EXERCISE BRIEF
Exact copy, no pictures: return only the lines below from the line with "Así, para $M$" up to and including the line with "All the platforms".

════════

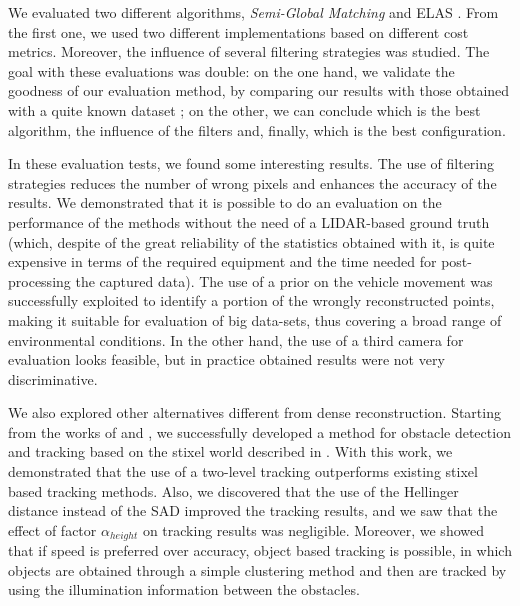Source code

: We evaluated two different algorithms, \emph{Semi-Global Matching} \citep{Hirschmuller2005} and \ac{ELAS} \citep{Geiger2011}. From the first one, we used two different implementations based on different cost metrics. Moreover, the influence of several filtering strategies was studied. The goal with these evaluations was double: on the one hand, we validate the goodness of our evaluation method, by comparing our results with those obtained with a quite known dataset \citep{geiger2013vision}; on the other, we can conclude which is the best algorithm, the influence of the filters and, finally, which is the best configuration.

In these evaluation tests, we found some interesting results. The use of filtering strategies reduces the number of wrong pixels and enhances the accuracy of the results. We demonstrated that it is possible to do an evaluation on the performance of the methods without the need of a \ac{LIDAR}-based ground truth (which, despite of the great reliability of the statistics obtained with it, is quite expensive in terms of the required equipment and the time needed for post-processing the captured data). The use of a prior on the vehicle movement was successfully exploited to identify a portion of the wrongly reconstructed points, making it suitable for evaluation of big data-sets, thus covering a broad range of environmental conditions. In the other hand, the use of a third camera for evaluation looks feasible, but in practice obtained results were not very discriminative.

We also explored other alternatives different from dense reconstruction. Starting from the works of \cite{benenson2011stixels} and \cite{gunyel2012stixels}, we successfully developed a method for obstacle detection and tracking based on the stixel world described in \cite{badino2009stixel}. With this work, we demonstrated that the use of a two-level tracking outperforms existing stixel based tracking methods. Also, we discovered that the use of the Hellinger distance instead of the \acl{SAD} improved the tracking results, and we saw that the effect of factor $\alpha_{height}$ on tracking results was negligible. Moreover, we showed that if speed is preferred over accuracy, object based tracking is possible, in which objects are obtained through a simple clustering method and then are tracked by using the illumination information between the obstacles.

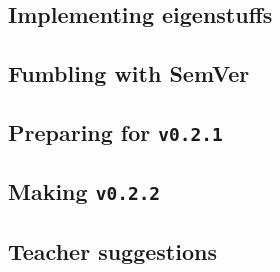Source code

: \documentclass[../main.tex]{subfiles}
\begin{document}
\newpage

\subsection{Implementing eigenstuffs\label{development:implementing-eigenstuffs}}


\newpage

\subsection{Fumbling with SemVer\label{development:fumbling-with-semver}}


\newpage

\subsection{Preparing for \texttt{v0.2.1}\label{development:preparing-for-v0.2.1}}


\newpage

\subsection{Making \texttt{v0.2.2}\label{development:making-v0.2.2}}


\newpage

\subsection{Teacher suggestions\label{development:teacher-suggestions}}

\end{document}
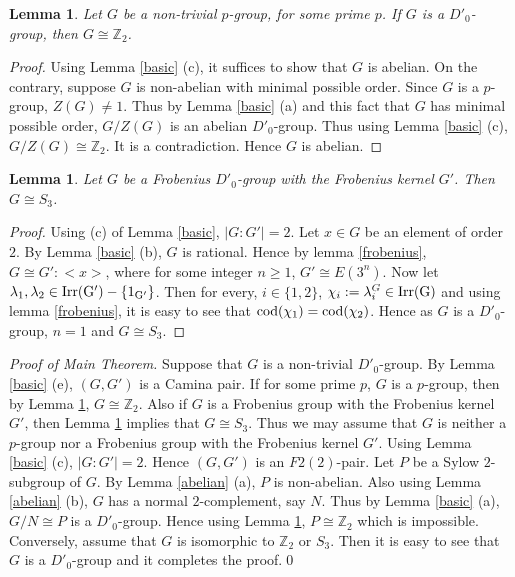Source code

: \documentclass[12pt, oneside, a4paper]{article}
\newtheorem{lemma}[theorem]{Lemma}
\theoremstyle{definition}
\begin{document}
\begin{lemma}\label{cyclic}
Let $G$ be a non-trivial $p$-group, for some prime $p$. If $G$ is a $D'_0$-group, then $G\cong \mathbb{Z}_2$.
\end{lemma}

\begin{proof}
 Using Lemma \ref{basic} (c), it suffices to show that  $G$ is abelian. On the contrary, suppose $G$ is non-abelian with minimal possible order. Since $G$ is a $p$-group, $Z(G)\neq 1$. Thus by Lemma \ref{basic} (a) and this fact that $G$ has minimal possible order, $G/Z(G)$ is an abelian $D'_0$-group. Thus using Lemma \ref{basic} (c), $G/Z(G)\cong \mathbb{Z}_2$. It is a contradiction. Hence $G$ is abelian.
\end{proof}

\begin{lemma}\label{symetric}
Let $G$ be a Frobenius $D'_0$-group with the Frobenius kernel $G'$. Then $G\cong S_3$.
\end{lemma}

\begin{proof}
 Using  (c) of Lemma \ref{basic}, $|G:G'|=2$. Let $x\in G$ be an element of order $2$. By Lemma \ref{basic} (b), $G$ is rational. Hence by lemma  \ref{frobenius},  $G\cong G':<x>$, where for some integer $n\geqslant 1$, $G'\cong E(3^n)$. Now let $\lambda_1,\lambda_2 \in  \rm{Irr}(G')-\{1_{G'}\}$. Then for every, $i\in\{1,2\}$, $\chi_i:=\lambda_i^G \in \rm{Irr}(G)$ and using lemma \ref{frobenius}, it is easy to see that $\rm{cod}(\chi_1)=\rm{cod}(\chi_2)$. Hence as $G$ is a $D'_0$-group, $n=1$ and $G\cong S_3$.
\end{proof}

\noindent \textit{Proof of Main Theorem.} Suppose that $G$ is a non-trivial $D'_0$-group. By Lemma \ref{basic} (e), $(G,G')$ is a Camina pair. If for some prime $p$, $G$ is a $p$-group, then by Lemma \ref{cyclic}, $G\cong \mathbb{Z}_2$. Also if $G$ is a Frobenius group with the Frobenius kernel $G'$, then Lemma \ref{symetric} implies that $G\cong S_3$. Thus we may assume that $G$ is neither a $p$-group nor a Frobenius group with the Frobenius kernel $G'$. Using Lemma \ref{basic} (c), $|G:G'|=2$. Hence $(G,G')$ is an $F2(2)$-pair. Let $P$ be a Sylow $2$-subgroup of $G$. By Lemma \ref{abelian} (a), $P$ is non-abelian. Also using Lemma \ref{abelian} (b), $G$ has a normal $2$-complement, say $N$. Thus by Lemma \ref{basic} (a), $G/N\cong P$ is a $D'_0$-group. Hence using Lemma \ref{cyclic}, $P\cong \mathbb{Z}_2$ which is impossible. Conversely, assume that $G$ is isomorphic to $\mathbb{Z}_2$ or $S_3$. Then it is easy to see that $G$ is a $D'_0$-group and it completes the proof.\qed
\end{document}
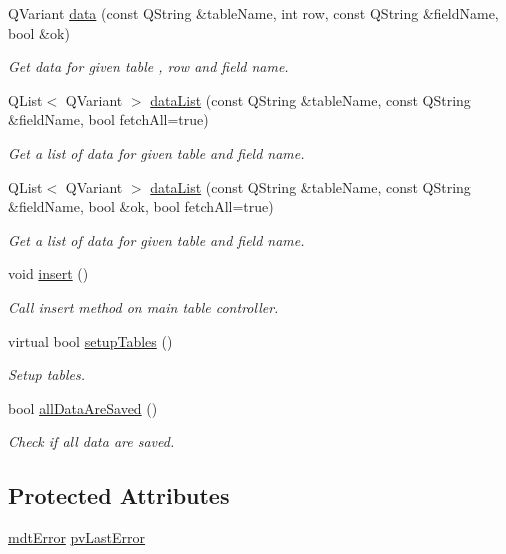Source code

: \begin{DoxyCompactItemize}
Q\-Variant \hyperlink{classmdt_sql_form_ab0c251a35567dd34f244fea715a7a3d4}{data} (const Q\-String \&table\-Name, int row, const Q\-String \&field\-Name, bool \&ok)
\begin{DoxyCompactList}\small\item\em Get data for given table , row and field name. \end{DoxyCompactList}\item 
Q\-List$<$ Q\-Variant $>$ \hyperlink{classmdt_sql_form_a15a92b2116f2fd3a37344afb66b77a3d}{data\-List} (const Q\-String \&table\-Name, const Q\-String \&field\-Name, bool fetch\-All=true)
\begin{DoxyCompactList}\small\item\em Get a list of data for given table and field name. \end{DoxyCompactList}\item 
Q\-List$<$ Q\-Variant $>$ \hyperlink{classmdt_sql_form_a271b8bc1adac05a36d2db24d0b9cdaff}{data\-List} (const Q\-String \&table\-Name, const Q\-String \&field\-Name, bool \&ok, bool fetch\-All=true)
\begin{DoxyCompactList}\small\item\em Get a list of data for given table and field name. \end{DoxyCompactList}\item 
void \hyperlink{classmdt_sql_form_a2138e4e1236a9b1c002825ddd9e59298}{insert} ()
\begin{DoxyCompactList}\small\item\em Call insert method on main table controller. \end{DoxyCompactList}\item 
virtual bool \hyperlink{classmdt_sql_form_a27fe6e45aa5d4d7782aad9833e6de20b}{setup\-Tables} ()
\begin{DoxyCompactList}\small\item\em Setup tables. \end{DoxyCompactList}\item 
bool \hyperlink{classmdt_sql_form_a1e14cbb5bf04d2eb1c703862a6084031}{all\-Data\-Are\-Saved} ()
\begin{DoxyCompactList}\small\item\em Check if all data are saved. \end{DoxyCompactList}\end{DoxyCompactItemize}
\subsection*{Protected Attributes}
\begin{DoxyCompactItemize}
\item 
\hyperlink{classmdt_error}{mdt\-Error} \hyperlink{classmdt_sql_form_afc24e8dedd1249a29708347fdff560fd}{pv\-Last\-Error}
\end{DoxyCompactItemize}



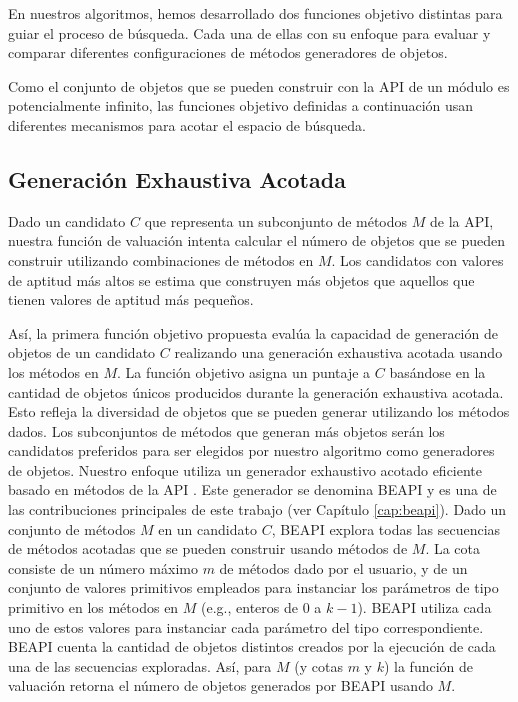 En nuestros algoritmos, hemos desarrollado dos funciones objetivo distintas para guiar el proceso de búsqueda. 
Cada una de ellas con su enfoque para evaluar y comparar diferentes configuraciones de métodos generadores de objetos.

Como el conjunto de objetos que se pueden construir con la API de un módulo es potencialmente infinito, las funciones objetivo definidas a continuación usan diferentes mecanismos para acotar el espacio de búsqueda.


\subsection{Generación Exhaustiva Acotada}
\label{sec:fitnessGE}

Dado un candidato $C$ que representa un subconjunto de métodos $M$ de la API, 
nuestra función de valuación intenta calcular el número de objetos que se pueden construir utilizando combinaciones de métodos en $M$. 
Los candidatos con valores de aptitud más altos se estima que construyen más objetos que aquellos que tienen valores de aptitud más pequeños.

Así, la primera función objetivo propuesta evalúa la capacidad de generación de objetos de un candidato $C$ realizando una generación exhaustiva acotada \cite{Politano20} usando los métodos en $M$. La función objetivo asigna un puntaje a $C$ basándose en la cantidad de objetos únicos producidos durante la generación exhaustiva acotada. Esto refleja la diversidad de objetos que se pueden generar utilizando los métodos dados. Los subconjuntos de métodos que generan más objetos serán los candidatos preferidos para ser elegidos por nuestro algoritmo como generadores de objetos.
Nuestro enfoque utiliza un generador exhaustivo acotado eficiente basado en métodos de la API \cite{Politano20}. Este generador se denomina BEAPI y es una de las contribuciones principales de este trabajo (ver Capítulo \ref{cap:beapi}).
Dado un conjunto de métodos $M$ en un candidato $C$, BEAPI explora todas las secuencias de métodos acotadas que se pueden construir usando métodos de $M$. La cota consiste de un número máximo $m$ de métodos dado por el usuario, y de un conjunto de valores primitivos empleados para instanciar los parámetros de tipo primitivo en los métodos en $M$ (e.g., enteros de \( 0 \) a \( k-1 \)).
BEAPI utiliza cada uno de estos valores para instanciar cada parámetro del tipo correspondiente. 
BEAPI cuenta la cantidad de objetos distintos creados por la ejecución de cada una de las secuencias exploradas. 
Así, para $M$ (y cotas $m$ y $k$) la función de valuación retorna el número de objetos generados por BEAPI usando $M$.

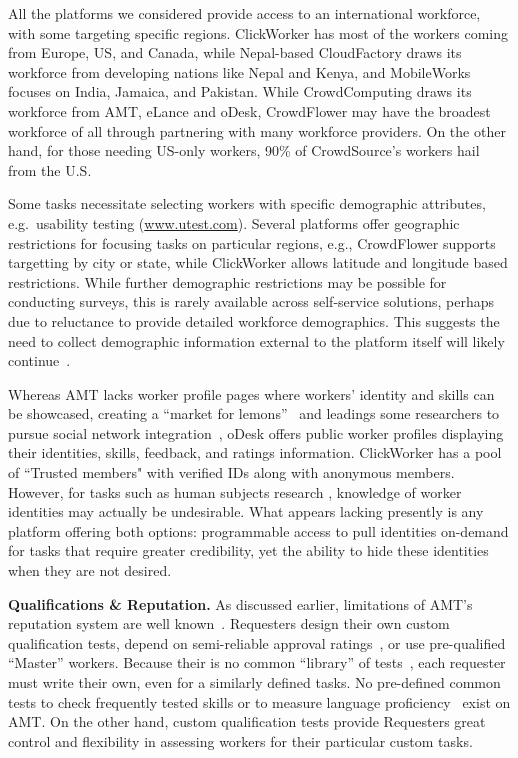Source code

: \documentclass{sigchi}
\begin{document}
All the platforms we considered provide access to an international workforce, with some targeting specific regions. ClickWorker has most of the workers coming from Europe, US, and Canada, while Nepal-based CloudFactory draws its workforce from developing nations like Nepal and Kenya, and MobileWorks focuses on India, Jamaica, and Pakistan. While CrowdComputing draws its workforce from AMT, eLance and oDesk, CrowdFlower may have the broadest workforce of all through partnering with many workforce providers. On the other hand, for those needing US-only workers, 90\% of CrowdSource's workers hail from the U.S. 

Some tasks necessitate selecting workers with specific demographic attributes, e.g.\ usability testing (\url{www.utest.com}). Several platforms offer geographic restrictions for focusing tasks on particular regions, e.g., CrowdFlower supports targetting by city or state, while ClickWorker allows latitude and longitude based restrictions. While further demographic restrictions may be possible for conducting surveys, this is rarely available across self-service solutions, perhaps due to reluctance to provide detailed workforce demographics. This suggests the need to collect demographic information external to the platform itself will likely continue~\cite{Ross10,ipeirotis2010demographics}.  

Whereas AMT lacks worker profile pages where workers' identity and skills can be showcased, creating a ``market for lemons''~\cite{Ipeirotis-lemons} and leadings some researchers to pursue social network integration~\cite{difallah13},
oDesk offers public worker profiles displaying their identities, skills, feedback, and ratings information. ClickWorker has a pool of ``Trusted members" with verified IDs along with anonymous members. However, for tasks such as human subjects research \cite{mason2012conducting}, knowledge of worker identities may actually be undesirable. What appears lacking presently is any platform offering both options: programmable access to pull identities on-demand for tasks that require greater credibility, yet the ability to hide these identities when they are not desired. 



{\bf Qualifications \& Reputation.} As discussed earlier, limitations of AMT's reputation system are well known~\cite{panos2010pleatoamazon}. Requesters design their own custom qualification tests, depend on semi-reliable approval ratings~\cite{ipeirotis-be-a-top-worker}, or use pre-qualified ``Master'' workers. Because their is no common ``library'' of tests~\cite{chen2011opportunities}, each requester must write their own, even for a similarly defined tasks. No pre-defined common tests to check frequently tested skills or to measure language proficiency~\cite{mellebeek2010opinion} exist on AMT. On the other hand, custom qualification tests provide Requesters great control and flexibility in assessing workers for their particular custom tasks. 
\end{document}
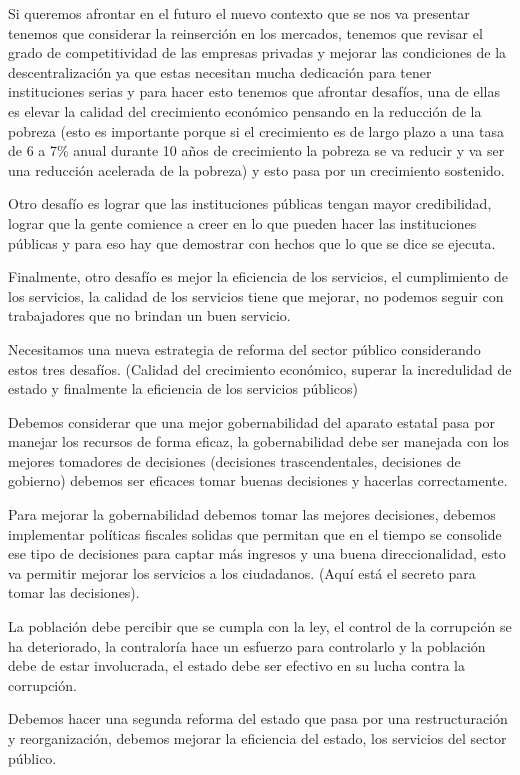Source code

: \documentclass[
  letterpaper,
  DIV=11,
  numbers=noendperiod]{scrartcl}
\begin{document}
Si queremos afrontar en el futuro el nuevo contexto que se nos va
presentar tenemos que considerar la reinserción en los mercados, tenemos
que revisar el grado de competitividad de las empresas privadas y
mejorar las condiciones de la descentralización ya que estas necesitan
mucha dedicación para tener instituciones serias y para hacer esto
tenemos que afrontar desafíos, una de ellas es elevar la calidad del
crecimiento económico pensando en la reducción de la pobreza (esto es
importante porque si el crecimiento es de largo plazo a una tasa de 6 a
7\% anual durante 10 años de crecimiento la pobreza se va reducir y va
ser una reducción acelerada de la pobreza) y esto pasa por un
crecimiento sostenido.

Otro desafío es lograr que las instituciones públicas tengan mayor
credibilidad, lograr que la gente comience a creer en lo que pueden
hacer las instituciones públicas y para eso hay que demostrar con hechos
que lo que se dice se ejecuta.

Finalmente, otro desafío es mejor la eficiencia de los servicios, el
cumplimiento de los servicios, la calidad de los servicios tiene que
mejorar, no podemos seguir con trabajadores que no brindan un buen
servicio.

Necesitamos una nueva estrategia de reforma del sector público
considerando estos tres desafíos. (Calidad del crecimiento económico,
superar la incredulidad de estado y finalmente la eficiencia de los
servicios públicos)

Debemos considerar que una mejor gobernabilidad del aparato estatal pasa
por manejar los recursos de forma eficaz, la gobernabilidad debe ser
manejada con los mejores tomadores de decisiones (decisiones
trascendentales, decisiones de gobierno) debemos ser eficaces tomar
buenas decisiones y hacerlas correctamente.

Para mejorar la gobernabilidad debemos tomar las mejores decisiones,
debemos implementar políticas fiscales solidas que permitan que en el
tiempo se consolide ese tipo de decisiones para captar más ingresos y
una buena direccionalidad, esto va permitir mejorar los servicios a los
ciudadanos. (Aquí está el secreto para tomar las decisiones).

La población debe percibir que se cumpla con la ley, el control de la
corrupción se ha deteriorado, la contraloría hace un esfuerzo para
controlarlo y la población debe de estar involucrada, el estado debe ser
efectivo en su lucha contra la corrupción.

Debemos hacer una segunda reforma del estado que pasa por una
restructuración y reorganización, debemos mejorar la eficiencia del
estado, los servicios del sector público.
\end{document}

════════

WORKED SOLUTION
Así, para $M$ (y cotas $m$ y $k$) la función de valuación retorna el número de objetos generados por BEAPI usando $M$.

Source code

: \documentclass{sigchi}
\begin{document}
All the platforms we considered provide access to an international workforce, with some targeting specific regions. ClickWorker has most of the workers coming from Europe, US, and Canada, while Nepal-based CloudFactory draws its workforce from developing nations like Nepal and Kenya, and MobileWorks focuses on India, Jamaica, and Pakistan. While CrowdComputing draws its workforce from AMT, eLance and oDesk, CrowdFlower may have the broadest workforce of all through partnering with many workforce providers. On the other hand, for those needing US-only workers, 90\% of CrowdSource's workers hail from the U.S. 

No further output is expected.